Our forex markets offer 24-hour trading, high liquidity and a wide range of major, minor, exotic and regional pairs. With us, you’ll trade forex using CFDs to access the spot, futures or options markets.

Our selection of bond futures markets enable you to capitalise on the inverse relationship between bond prices and long-term interest rates using CFDs. Because our contracts are off-exchange, you can deal in fractions, eg a position size of 0.5. Bond markets can be particularly useful for hedging against the interest-rate risk incurred by assets you already own.

Alternatively, you can take a position on the short-term (quarterly) direction of a range of global interest rates. Interest-rate CFDs can be useful in hedging against other investments affected by interest rates, such as mortgage repayments.

Get into the daily habits of a trader

Like most things worth attaining, some effort is required when trying to come to grips with how the financial markets work. Ongoing and thorough research to understand what trading concepts mean and how they’re linked is fundamental to making informed trading decisions.

Trading research and resources

Further, efficient execution of trading strategies relies on a solid understanding of market dynamics and the correct interpretation of market signals. You can develop your knowledge and skills using reliable educational content.
We offer a wealth of resources, including strategy and news articles, a handy glossary of trading terms, and a full educational series in the form of IG Academy. These include IG Trading the Markets (podcast), IG TV (available in the platform) and IG Webinars.

Technical and fundamental analyses

Technical and fundamental analyses are two different ways of interpreting and forecasting markets. Traders rarely rely exclusively on one or the other, and neither can forecast market movements with absolute precision or infallibility.

Technical analysis

Technical analysis adopts the point of view that markets show discernible patterns, which can be used to predict future movements. It looks to historical data and employs a wide variety of statistical techniques to identify these patterns to forecast market trends.

Analysts using technical indicators like Bollinger Bands, the relative strength index (RSI) and the moving average convergence divergence (MACD) believe that vital market information is contained within these indicators.

Fundamental analysis

Fundamental analysis looks to a range of factors to arrive at an estimation of a share’s true or ‘intrinsic value’. This value is what the analyst believes the price of a share should be. If this price deviates from the current market price, and you trade based on this, you’d profit if the market moves towards this ‘true’ value. However, if the market moves against your position, you’d incur a loss.

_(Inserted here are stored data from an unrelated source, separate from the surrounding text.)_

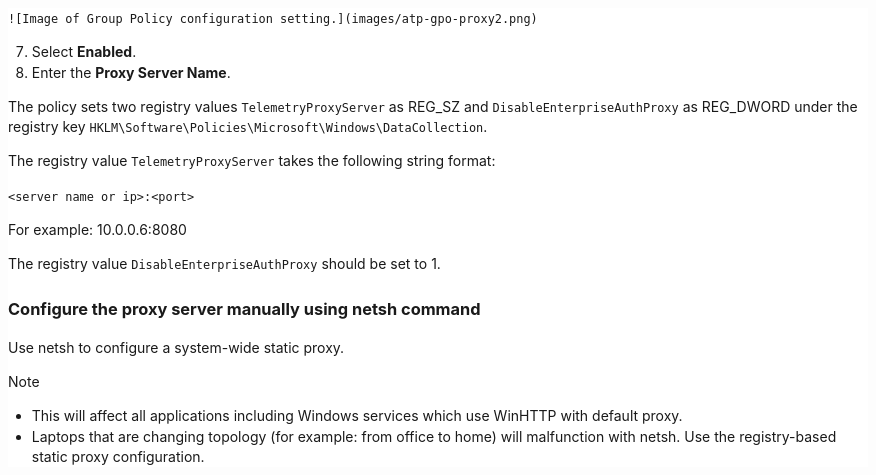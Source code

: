     ![Image of Group Policy configuration setting.](images/atp-gpo-proxy2.png)

7. Select **Enabled**.
8. Enter the **Proxy Server Name**.

The policy sets two registry values `TelemetryProxyServer` as REG_SZ and `DisableEnterpriseAuthProxy` as REG_DWORD under the registry key `HKLM\Software\Policies\Microsoft\Windows\DataCollection`.

The registry value `TelemetryProxyServer` takes the following string format:

```text
<server name or ip>:<port>
```

For example: 10.0.0.6:8080

The registry value `DisableEnterpriseAuthProxy` should be set to 1.

### Configure the proxy server manually using netsh command

Use netsh to configure a system-wide static proxy.

> [!NOTE]
>
> - This will affect all applications including Windows services which use WinHTTP with default proxy.
> - Laptops that are changing topology (for example: from office to home) will malfunction with netsh. Use the registry-based static proxy configuration.
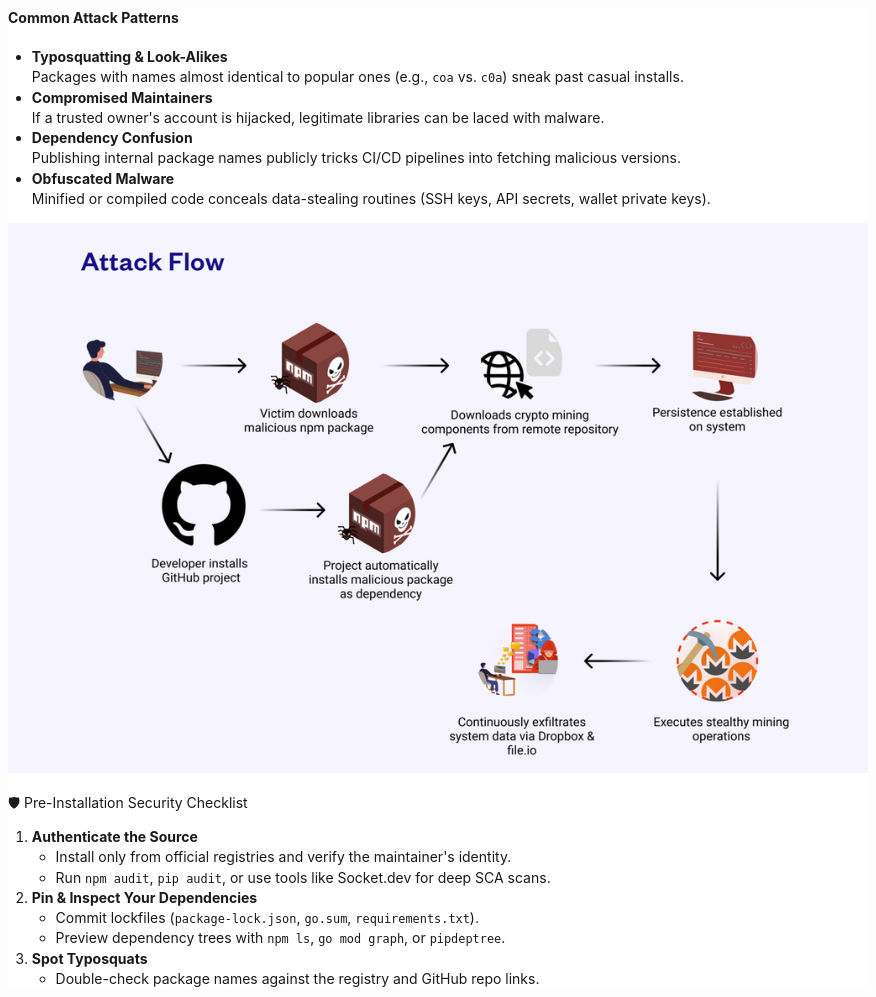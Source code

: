 #### Common Attack Patterns

- **Typosquatting & Look-Alikes**  
  Packages with names almost identical to popular ones (e.g., `coa` vs. `c0a`) sneak past casual installs.  
- **Compromised Maintainers**  
  If a trusted owner's account is hijacked, legitimate libraries can be laced with malware.  
- **Dependency Confusion**  
  Publishing internal package names publicly tricks CI/CD pipelines into fetching malicious versions.  
- **Obfuscated Malware**  
  Minified or compiled code conceals data-stealing routines (SSH keys, API secrets, wallet private keys).

![alt text](image-6.png)

🛡️ Pre-Installation Security Checklist
1. **Authenticate the Source**  
   - Install only from official registries and verify the maintainer's identity.  
   - Run `npm audit`, `pip audit`, or use tools like Socket.dev for deep SCA scans.  
2. **Pin & Inspect Your Dependencies**  
   - Commit lockfiles (`package-lock.json`, `go.sum`, `requirements.txt`).  
   - Preview dependency trees with `npm ls`, `go mod graph`, or `pipdeptree`.  
3. **Spot Typosquats**  
   - Double-check package names against the registry and GitHub repo links.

Fundamental analysis focuses on macroeconomic factors, sector performance indicators and industry news, along with information gleaned from publicly available income statements and balance sheets, to arrive at a stock valuation.
If this valuation is, for example, below the current market price – it’s argued – the market price is expected to adjust over time so that the stock is correctly valued. If you trade based on this, shorting the stock, you’d earn a profit if the market moves as expected. If the stock price rises instead, you’d incur a loss.

Learn more about trading styles and trading strategies

What is a trading style?

Your trading style is dependent on your holding period, trading volume and risk preferences. The holding period can be for the long, medium and short term, and simply refers to the duration between opening and closing a position.

Choosing which trading styles you prefer can depend on various factors, eg buying power, risk tolerance, trading volume and market volatility.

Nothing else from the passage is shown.